Der Werbespruch von Sudwerk lautet “Schweizerbier mal anders“. Schön und gut. Man muss aber präzisieren, dass das Schweizerbier seit mehreren Jahren “anders” als Lager Hell sein kann. Das haben uns, lange vor Sudwerk, Brauerein wie BFM, Sierrvoise, G48, Haldemann, Brasserie Artisanale de Fribourg, Officina della Birra, Altes Tramdepot, Rappi Bier Factory, Öufi, Faiseurs de Bière, Käppelijoch Bier, Brasserie Artisanale du Dérochet, Trois Dames, Strättligen Bier, BeSte, Degenbier, Sevibräu, Luterbächlihof, l’Enclave, UG-Bräu, Bières de Neuch, Brauerei.sh, UHB, Bief, Schwarzbuebe Bier, unter anderem, bewiesen.
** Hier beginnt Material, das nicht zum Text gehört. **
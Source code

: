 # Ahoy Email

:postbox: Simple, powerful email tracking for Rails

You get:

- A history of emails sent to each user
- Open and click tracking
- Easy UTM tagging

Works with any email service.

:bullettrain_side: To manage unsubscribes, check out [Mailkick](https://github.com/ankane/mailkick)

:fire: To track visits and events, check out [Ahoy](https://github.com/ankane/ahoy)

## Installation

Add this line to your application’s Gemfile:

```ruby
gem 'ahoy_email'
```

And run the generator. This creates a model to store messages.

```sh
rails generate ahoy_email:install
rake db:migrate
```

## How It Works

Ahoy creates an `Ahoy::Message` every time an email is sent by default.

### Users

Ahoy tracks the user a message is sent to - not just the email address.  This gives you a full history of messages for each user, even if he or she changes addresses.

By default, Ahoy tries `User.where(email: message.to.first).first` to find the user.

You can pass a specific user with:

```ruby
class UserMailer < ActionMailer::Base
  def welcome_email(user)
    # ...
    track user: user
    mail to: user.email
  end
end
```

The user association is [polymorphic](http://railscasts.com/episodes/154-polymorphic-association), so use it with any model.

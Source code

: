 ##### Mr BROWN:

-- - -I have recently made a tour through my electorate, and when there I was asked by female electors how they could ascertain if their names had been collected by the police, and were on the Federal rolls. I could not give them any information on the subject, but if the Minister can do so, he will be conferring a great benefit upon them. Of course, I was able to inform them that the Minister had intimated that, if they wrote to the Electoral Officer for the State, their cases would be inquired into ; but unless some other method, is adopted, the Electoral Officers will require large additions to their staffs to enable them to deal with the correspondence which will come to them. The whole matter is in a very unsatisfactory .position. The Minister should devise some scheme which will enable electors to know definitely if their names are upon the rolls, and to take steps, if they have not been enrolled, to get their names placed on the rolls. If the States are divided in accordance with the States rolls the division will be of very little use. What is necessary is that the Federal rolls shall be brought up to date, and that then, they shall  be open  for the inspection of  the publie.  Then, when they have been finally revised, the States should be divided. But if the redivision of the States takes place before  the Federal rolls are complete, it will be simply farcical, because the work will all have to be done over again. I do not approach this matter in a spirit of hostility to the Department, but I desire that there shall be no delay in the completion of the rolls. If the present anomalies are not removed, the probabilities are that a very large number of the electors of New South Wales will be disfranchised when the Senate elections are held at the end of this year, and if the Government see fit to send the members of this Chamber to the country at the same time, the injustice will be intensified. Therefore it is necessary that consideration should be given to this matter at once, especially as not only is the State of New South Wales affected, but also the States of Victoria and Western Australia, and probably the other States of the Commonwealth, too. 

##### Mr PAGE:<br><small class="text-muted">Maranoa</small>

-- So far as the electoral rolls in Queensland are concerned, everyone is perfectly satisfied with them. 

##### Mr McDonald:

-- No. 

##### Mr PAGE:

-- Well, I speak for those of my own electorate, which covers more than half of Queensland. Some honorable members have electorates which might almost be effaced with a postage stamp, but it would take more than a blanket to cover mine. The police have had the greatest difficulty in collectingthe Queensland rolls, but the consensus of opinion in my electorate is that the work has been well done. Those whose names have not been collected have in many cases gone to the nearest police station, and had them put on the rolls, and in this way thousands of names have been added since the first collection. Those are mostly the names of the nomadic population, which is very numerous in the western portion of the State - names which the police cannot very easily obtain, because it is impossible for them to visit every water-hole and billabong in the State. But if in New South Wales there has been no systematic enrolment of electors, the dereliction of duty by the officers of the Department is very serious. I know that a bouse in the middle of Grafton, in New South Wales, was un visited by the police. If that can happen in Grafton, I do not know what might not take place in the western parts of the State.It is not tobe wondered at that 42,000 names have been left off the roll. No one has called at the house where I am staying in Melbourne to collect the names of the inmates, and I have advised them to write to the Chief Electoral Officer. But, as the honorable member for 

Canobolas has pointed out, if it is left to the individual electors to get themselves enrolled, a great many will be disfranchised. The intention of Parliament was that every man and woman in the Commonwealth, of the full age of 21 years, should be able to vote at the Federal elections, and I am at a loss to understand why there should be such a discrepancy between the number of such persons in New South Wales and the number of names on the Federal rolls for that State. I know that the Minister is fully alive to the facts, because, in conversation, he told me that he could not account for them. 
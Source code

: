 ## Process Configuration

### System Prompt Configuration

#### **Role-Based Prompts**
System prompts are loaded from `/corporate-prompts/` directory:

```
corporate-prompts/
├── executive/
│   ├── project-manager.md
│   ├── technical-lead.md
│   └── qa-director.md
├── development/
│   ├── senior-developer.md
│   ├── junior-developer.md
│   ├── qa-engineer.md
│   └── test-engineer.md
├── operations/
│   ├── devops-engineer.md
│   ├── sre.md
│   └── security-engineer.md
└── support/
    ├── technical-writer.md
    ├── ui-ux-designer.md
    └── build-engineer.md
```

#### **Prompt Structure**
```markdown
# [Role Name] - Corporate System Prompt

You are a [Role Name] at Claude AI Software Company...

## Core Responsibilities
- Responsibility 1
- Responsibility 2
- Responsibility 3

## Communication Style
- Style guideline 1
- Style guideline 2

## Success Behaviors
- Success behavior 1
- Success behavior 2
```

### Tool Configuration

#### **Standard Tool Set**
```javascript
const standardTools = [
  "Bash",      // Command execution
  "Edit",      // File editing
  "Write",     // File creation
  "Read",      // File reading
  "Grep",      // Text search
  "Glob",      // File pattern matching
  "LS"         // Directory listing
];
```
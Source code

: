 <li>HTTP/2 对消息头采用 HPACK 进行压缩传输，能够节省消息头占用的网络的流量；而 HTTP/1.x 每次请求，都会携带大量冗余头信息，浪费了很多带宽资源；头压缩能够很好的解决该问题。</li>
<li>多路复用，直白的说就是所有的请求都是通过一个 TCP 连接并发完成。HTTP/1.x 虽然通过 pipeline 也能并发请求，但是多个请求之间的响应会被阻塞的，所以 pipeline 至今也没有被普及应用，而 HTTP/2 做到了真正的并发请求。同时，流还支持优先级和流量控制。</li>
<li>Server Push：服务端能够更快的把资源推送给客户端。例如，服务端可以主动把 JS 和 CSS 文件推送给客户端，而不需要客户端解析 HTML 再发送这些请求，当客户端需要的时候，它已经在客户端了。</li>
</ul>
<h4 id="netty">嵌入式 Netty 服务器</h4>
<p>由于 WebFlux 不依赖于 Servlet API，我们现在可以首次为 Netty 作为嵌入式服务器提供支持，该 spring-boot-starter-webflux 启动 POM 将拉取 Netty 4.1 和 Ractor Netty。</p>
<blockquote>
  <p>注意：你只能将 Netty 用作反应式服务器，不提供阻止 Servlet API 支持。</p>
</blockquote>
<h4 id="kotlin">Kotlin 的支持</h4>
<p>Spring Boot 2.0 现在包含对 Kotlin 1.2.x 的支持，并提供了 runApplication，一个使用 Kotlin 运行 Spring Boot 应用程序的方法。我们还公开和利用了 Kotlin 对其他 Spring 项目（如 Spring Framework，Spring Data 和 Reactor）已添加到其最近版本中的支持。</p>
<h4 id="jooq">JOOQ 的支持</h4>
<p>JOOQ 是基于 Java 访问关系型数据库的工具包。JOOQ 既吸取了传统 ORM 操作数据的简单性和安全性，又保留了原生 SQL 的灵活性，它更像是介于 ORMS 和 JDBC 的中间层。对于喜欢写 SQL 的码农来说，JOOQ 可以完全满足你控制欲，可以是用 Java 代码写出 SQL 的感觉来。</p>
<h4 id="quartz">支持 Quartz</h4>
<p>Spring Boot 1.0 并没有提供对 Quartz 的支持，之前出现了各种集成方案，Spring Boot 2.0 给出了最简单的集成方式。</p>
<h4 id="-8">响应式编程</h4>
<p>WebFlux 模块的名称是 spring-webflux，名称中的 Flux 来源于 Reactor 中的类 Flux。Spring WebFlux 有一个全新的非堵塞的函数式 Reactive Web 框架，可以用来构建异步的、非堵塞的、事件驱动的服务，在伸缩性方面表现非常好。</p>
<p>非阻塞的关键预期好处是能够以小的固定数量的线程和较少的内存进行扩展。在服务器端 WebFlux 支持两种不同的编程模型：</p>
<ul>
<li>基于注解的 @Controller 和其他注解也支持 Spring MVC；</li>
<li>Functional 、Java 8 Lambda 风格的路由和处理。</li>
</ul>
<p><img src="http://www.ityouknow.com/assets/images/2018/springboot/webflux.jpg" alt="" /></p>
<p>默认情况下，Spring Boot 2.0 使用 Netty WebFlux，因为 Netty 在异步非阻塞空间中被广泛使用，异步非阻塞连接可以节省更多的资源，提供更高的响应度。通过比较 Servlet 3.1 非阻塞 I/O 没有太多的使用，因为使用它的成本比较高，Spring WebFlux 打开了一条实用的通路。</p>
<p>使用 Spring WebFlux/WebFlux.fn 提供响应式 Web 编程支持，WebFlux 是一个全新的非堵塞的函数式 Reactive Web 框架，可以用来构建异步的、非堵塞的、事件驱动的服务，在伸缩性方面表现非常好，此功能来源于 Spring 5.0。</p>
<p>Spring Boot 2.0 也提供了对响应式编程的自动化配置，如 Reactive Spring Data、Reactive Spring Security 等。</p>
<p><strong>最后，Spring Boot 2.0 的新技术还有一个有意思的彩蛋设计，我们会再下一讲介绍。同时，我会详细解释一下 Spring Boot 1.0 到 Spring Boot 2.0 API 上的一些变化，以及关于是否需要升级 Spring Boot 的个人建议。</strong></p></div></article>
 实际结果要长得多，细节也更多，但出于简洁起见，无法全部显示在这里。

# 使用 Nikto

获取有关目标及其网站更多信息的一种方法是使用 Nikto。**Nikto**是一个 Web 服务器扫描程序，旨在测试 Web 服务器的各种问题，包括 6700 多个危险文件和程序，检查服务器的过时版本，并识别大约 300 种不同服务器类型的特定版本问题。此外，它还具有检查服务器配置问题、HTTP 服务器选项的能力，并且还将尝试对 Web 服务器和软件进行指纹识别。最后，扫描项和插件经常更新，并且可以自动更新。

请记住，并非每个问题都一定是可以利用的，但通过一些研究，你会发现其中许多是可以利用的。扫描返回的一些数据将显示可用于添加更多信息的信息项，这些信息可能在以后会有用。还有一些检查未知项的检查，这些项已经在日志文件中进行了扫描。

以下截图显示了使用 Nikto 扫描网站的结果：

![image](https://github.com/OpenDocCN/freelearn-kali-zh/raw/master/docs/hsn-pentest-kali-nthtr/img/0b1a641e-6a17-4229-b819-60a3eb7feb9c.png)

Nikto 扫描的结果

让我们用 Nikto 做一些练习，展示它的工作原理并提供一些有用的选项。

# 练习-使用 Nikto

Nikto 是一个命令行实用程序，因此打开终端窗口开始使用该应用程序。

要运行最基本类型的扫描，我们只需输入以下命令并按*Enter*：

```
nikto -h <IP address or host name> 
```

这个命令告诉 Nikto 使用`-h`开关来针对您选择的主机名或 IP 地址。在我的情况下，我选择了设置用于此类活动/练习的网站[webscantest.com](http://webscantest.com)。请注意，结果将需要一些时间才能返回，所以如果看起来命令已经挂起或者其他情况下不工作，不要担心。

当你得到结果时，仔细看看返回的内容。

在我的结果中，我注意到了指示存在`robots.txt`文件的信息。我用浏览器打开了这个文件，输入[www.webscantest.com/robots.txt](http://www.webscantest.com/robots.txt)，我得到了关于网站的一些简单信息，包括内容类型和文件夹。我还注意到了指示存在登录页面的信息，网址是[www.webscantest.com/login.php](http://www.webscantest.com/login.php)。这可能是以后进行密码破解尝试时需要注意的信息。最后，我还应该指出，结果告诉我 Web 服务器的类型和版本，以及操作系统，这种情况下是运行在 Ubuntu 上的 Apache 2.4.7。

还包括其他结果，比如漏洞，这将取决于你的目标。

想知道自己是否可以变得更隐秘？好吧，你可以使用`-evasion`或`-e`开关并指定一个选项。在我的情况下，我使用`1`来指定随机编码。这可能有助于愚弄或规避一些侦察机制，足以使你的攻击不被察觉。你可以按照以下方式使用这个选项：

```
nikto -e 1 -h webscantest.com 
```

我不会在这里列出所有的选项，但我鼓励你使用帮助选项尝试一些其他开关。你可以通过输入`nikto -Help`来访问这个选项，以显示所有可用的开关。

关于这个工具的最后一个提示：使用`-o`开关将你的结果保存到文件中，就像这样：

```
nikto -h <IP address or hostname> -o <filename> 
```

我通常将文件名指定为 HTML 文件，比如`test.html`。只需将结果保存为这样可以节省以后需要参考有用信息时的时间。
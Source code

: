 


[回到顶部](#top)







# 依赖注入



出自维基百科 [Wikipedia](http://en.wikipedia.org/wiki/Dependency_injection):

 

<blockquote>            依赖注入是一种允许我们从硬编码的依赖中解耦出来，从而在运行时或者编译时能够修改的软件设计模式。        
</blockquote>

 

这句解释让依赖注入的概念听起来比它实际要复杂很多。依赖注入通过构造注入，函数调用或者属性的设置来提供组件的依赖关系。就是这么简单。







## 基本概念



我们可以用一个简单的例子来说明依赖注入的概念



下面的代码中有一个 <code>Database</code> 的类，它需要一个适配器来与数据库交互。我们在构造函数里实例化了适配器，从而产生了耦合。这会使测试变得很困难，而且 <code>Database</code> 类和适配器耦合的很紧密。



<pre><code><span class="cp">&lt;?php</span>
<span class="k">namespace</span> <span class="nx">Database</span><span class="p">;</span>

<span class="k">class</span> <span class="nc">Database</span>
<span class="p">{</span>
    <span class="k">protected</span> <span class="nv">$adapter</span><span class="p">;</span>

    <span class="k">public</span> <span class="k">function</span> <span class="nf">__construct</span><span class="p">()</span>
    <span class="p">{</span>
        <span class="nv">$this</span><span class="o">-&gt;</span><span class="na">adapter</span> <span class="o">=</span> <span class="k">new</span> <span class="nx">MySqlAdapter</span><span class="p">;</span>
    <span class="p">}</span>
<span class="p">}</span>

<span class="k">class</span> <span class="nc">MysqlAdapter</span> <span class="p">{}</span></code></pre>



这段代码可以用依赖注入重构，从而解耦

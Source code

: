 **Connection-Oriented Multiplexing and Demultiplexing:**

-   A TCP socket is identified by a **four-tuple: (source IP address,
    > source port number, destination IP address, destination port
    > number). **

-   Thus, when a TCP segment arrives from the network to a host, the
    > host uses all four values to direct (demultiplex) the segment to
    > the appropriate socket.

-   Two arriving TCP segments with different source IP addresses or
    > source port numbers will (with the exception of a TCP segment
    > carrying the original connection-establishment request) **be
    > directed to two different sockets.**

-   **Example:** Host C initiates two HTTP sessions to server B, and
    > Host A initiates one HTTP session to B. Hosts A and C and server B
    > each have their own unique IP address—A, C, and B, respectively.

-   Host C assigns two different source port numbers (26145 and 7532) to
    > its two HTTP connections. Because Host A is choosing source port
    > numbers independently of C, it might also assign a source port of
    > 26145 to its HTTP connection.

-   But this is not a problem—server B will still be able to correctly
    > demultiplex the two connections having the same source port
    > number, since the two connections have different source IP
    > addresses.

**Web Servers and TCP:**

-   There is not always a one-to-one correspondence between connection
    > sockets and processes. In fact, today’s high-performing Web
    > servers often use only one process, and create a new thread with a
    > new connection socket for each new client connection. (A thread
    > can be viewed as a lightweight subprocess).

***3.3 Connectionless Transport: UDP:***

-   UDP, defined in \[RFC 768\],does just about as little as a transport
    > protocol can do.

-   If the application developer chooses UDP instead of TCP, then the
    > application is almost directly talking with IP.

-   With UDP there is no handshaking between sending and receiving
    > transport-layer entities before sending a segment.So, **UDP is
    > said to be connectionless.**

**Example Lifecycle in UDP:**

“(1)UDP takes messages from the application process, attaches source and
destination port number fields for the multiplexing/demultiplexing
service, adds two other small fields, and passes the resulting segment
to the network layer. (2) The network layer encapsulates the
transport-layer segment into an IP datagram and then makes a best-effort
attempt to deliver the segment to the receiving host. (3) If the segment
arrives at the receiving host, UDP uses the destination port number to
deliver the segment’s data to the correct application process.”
Obwohl alle diese Brauereien zusammen kaum 1% des in der Schweiz getrunkenen Biers produzieren, haben sie alle, und gewisse seit 15 Jahren, zu der Erziehung den Schweizer Biertrinkern und der Erneuerung der Schweizer Bierkultur beigetragen. Damit einmal, vielleicht, solche Biersorten nicht mehr als “anders” bezeichnet werden.

Was jetzt ? Interessant wird sicher die Reaktion der Konsumenten sein. Diese scheint jetzt extrem positiv zu sein, man muss aber minimum ein Jahr abwarten, bis Schlüsse gezogen werden können. Ein Erfolg wurde sicher Coop motivieren, weitere “ungewöhnliche” Schweizer Biere im Sortiment zu nehmen. Das könnte eine Chance für einige der oben erwähnten Brauereien sein.

Noch was: Sudwerk muss vorsichtig agieren und mittelfristig nach anderen wichtigen Vertriebskanälen forschen. Eine zu hohe Abhängigkeit an einen Vertreiber ist nicht gesund. Und dies nicht nur wegen einem allfälligen Preisdruck.